Freitag, 24. März 2023

GEZ: Gebührenänderungen zum 01.01.2013

Haushaltspauschale für alle

Rhein-Neckar, 05. November 2012. (red/aw) Ab dem 01. Januar 2013 sind alle gleich: Jeder Haushalt muss dann eine Gebührenpauschale für den theoretischen oder praktischen Empfang öffentlich-rechtlicher Sendungen zahlen. Egal, ob man will oder nicht. Egal, ob man das Angebot nutzt oder nicht. Was sich die Politik von dieser „Rundfunkgebühren-Reform“ verspricht und was sich für uns Gebührenzahler ändert, wem sie nützt? Wir erklären es.

Von Alexandra Weichbrodt

Viele Menschen in Deutschland ärgern sich über GEZ-Gebühren:

Ich schaue kein öffentlich-rechtliches Fernsehen und höre nie Radio. Warum soll ich also für etwas bezahlen, dass ich nicht nutze?

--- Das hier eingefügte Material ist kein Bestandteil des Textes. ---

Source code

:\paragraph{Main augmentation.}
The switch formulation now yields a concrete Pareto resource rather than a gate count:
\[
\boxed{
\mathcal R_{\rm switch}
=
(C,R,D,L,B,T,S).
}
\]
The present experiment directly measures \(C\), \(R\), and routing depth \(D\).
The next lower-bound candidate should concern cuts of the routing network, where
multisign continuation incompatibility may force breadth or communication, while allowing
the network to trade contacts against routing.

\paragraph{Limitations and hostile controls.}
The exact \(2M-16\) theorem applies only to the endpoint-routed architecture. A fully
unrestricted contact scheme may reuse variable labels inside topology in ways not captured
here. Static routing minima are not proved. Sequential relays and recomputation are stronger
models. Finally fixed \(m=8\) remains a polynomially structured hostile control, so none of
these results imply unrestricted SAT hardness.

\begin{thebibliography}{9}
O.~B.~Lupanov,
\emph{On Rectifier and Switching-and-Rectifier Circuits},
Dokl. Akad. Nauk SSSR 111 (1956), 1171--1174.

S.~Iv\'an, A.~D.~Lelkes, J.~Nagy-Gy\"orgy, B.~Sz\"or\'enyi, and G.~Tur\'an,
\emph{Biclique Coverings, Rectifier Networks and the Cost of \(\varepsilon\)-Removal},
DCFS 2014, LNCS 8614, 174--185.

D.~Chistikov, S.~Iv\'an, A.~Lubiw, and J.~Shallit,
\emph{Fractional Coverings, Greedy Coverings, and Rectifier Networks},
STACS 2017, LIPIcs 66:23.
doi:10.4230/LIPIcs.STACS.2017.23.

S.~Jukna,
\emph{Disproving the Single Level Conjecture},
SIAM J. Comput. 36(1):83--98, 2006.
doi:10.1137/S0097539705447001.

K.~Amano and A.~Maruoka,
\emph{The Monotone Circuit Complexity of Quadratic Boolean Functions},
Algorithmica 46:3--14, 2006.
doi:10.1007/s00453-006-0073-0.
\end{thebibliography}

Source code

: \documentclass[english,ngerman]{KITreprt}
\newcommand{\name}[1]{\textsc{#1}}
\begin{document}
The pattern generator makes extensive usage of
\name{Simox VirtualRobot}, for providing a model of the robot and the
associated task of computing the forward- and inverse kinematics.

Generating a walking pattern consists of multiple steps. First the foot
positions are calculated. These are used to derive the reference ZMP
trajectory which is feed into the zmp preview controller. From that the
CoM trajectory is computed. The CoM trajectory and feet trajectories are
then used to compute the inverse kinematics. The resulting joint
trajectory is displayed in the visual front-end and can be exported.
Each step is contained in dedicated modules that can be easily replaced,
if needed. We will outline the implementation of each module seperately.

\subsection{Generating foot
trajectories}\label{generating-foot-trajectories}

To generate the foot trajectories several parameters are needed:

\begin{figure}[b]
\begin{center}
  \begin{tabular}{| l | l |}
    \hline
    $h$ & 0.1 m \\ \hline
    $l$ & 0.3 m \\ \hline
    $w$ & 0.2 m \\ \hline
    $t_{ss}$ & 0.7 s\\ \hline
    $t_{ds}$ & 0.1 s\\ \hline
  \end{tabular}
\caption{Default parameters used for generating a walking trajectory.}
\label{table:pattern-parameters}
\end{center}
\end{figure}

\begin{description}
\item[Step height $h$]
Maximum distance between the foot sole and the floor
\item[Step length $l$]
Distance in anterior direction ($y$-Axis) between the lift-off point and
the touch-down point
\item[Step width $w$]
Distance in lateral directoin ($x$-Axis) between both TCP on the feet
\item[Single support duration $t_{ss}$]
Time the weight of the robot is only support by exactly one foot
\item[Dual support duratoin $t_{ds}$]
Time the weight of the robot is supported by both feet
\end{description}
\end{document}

Gute Frage. Aber keine, auf die man eine andere Antwort bekommt als:

Du zahlst trotzdem – ob Du willst oder nicht.

Und ab Januar gilt das für alle.

Eine Wohnung, ein Beitrag

Mit der Reform des Rundfunkbeitragsstaatsvertrags (PDF) wird ab dem 01. Januar 2013 eine Haushaltspauschale für die Nutzung von Empfangsgeräten eingeführt. Diese soll vieles vereinfachen, verspricht weniger bürokratischen Aufwand und schert aber letztlich nur alle Bürgerinnen und Bürger über einen Kamm. Denn ab 2013 wird nicht mehr pro Gerät mit dessen Besitzer abgerechnet, sondern pauschal pro Wohnung. Unabhängig davon, ob im jeweiligen Haushalt ein Empfangsgerät vorhanden ist und dieses genutzt wird.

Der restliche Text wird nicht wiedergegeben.